Olsen takes on Franz Kafka's surreal novella, The Metamorphosis and ingeniously adapts the story line to multiple perspectives. In the original, Kafka chose authorial omniscience to recount the misfortunes of traveling salesman Gregor Samsa, who awakens one morning to find himself transformed into a "monstrous vermin." Olsen surveys the unsettling events in the Samsa household from the viewpoints of, respectively, Gregor's sister Greta, his parents, the kitchen staff, and even a contemporary London woman perusing Kafka's yarn in a British Museum reading room.
You can read an excerpt of the book here and a review here.

añoranza

on Friday, August 3, 2007 with 0 comments » |

Amit Varma has started a new category called 'Excerpts', where he will post about short excerpts he has enjoyed from books he reads.
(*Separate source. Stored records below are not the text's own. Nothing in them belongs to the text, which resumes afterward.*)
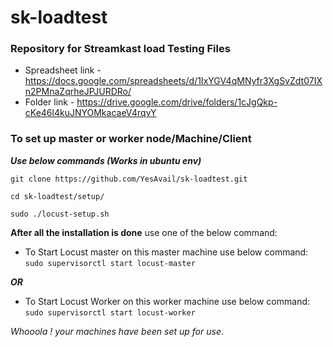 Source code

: # sk-loadtest

### Repository for Streamkast load Testing Files

- Spreadsheet link - https://docs.google.com/spreadsheets/d/1IxYGV4qMNyfr3XgSvZdt07IXn2PMnaZqrheJPJURDRo/
- Folder link - https://drive.google.com/drive/folders/1cJgQkp-cKe46l4kuJNYOMkacaeV4rqvY


### To set up master or worker node/Machine/Client

__*Use below commands (Works in ubuntu env)*__


` git clone https://github.com/YesAvail/sk-loadtest.git `

` cd sk-loadtest/setup/ `

` sudo ./locust-setup.sh `

**After all the installation is done** use one of the below command: 

- To Start Locust master on this master machine
use below command:
` sudo supervisorctl start locust-master `

**_OR_**

- To Start Locust Worker on this worker machine
use below command:
` sudo supervisorctl start locust-worker `


*Whooola ! your machines have been set up for use*. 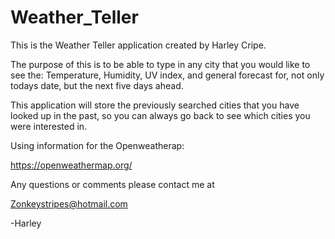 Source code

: # Weather_Teller

This is the Weather Teller application created by Harley Cripe.

The purpose of this is to be able to type in any city that you would like to see the: Temperature, Humidity, UV index, and general forecast for, not only todays date, but the next five days ahead.

This application will store the previously searched cities that you have looked up in the past, so you can always go back to see which cities you were interested in.

Using information for the Openweatherap:

https://openweathermap.org/

Any questions or comments please contact me at

Zonkeystripes@hotmail.com

-Harley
Its something I often do here.. and remember doing this right from 9th grade, when my interest in literature was lit. I started writing down quotes and excerpts from poems and books that I read. I probably ought to do it a lot more often these days as I read a lot more but giving my reading habits these days (reading as I sleep in bed late in the night or as soon as I wake up - its strange - I need reading to lull me to sleep as well as to wake me up!), I do not get the chance to write things down.

Anyways, in addition to Amit's post today about "remembering what you want to forget and forgetting what you want to remember" there is another aspect about remembering & memories that I find very interesting... it is related to what we call nostalgia. In 20/20 hindsight (to loose a cliched terminology with a slightly different meaning), even the bad/sad memories of the past seem to become wonderful memories.

Kundera has used the Spanish word - añoranza - to capture what nostalgia can mean...

A comment by a reader at this thread (on architectural photography, no less!)
explains this concept better than I can:

"The word (nostalgia), as Kundera reminds us, is derived from the Greek nostos ("return") and algos ("pain, grief, sorrow"). In Kundera's novel, however, the term assumes a double meaning: not only of sorrow caused by the desire to return but also of pain caused by actual return. For Kundera, nostalgia is a profoundly deceptive sentiment. The author points out that in Spanish, the word for nostalgia or longing is añoranza, related, via the Catalan, to the Latin word ignorantia. We feel nostalgic because we no longer know the place or person or the moment in the past we long for. When nostalgia settles in, the object of desire is already fading. Nostalgia, writes Kundera, is a self-sufficient sentiment, "fully absorbed ... by its suffering and nothing else." In other words, it is a form of not knowing, and it rarely survives a confrontation with reality"

I got introduced to Kundera in the early 90s and have been a big fan since...though admittedly I have not read his last 3-4 books.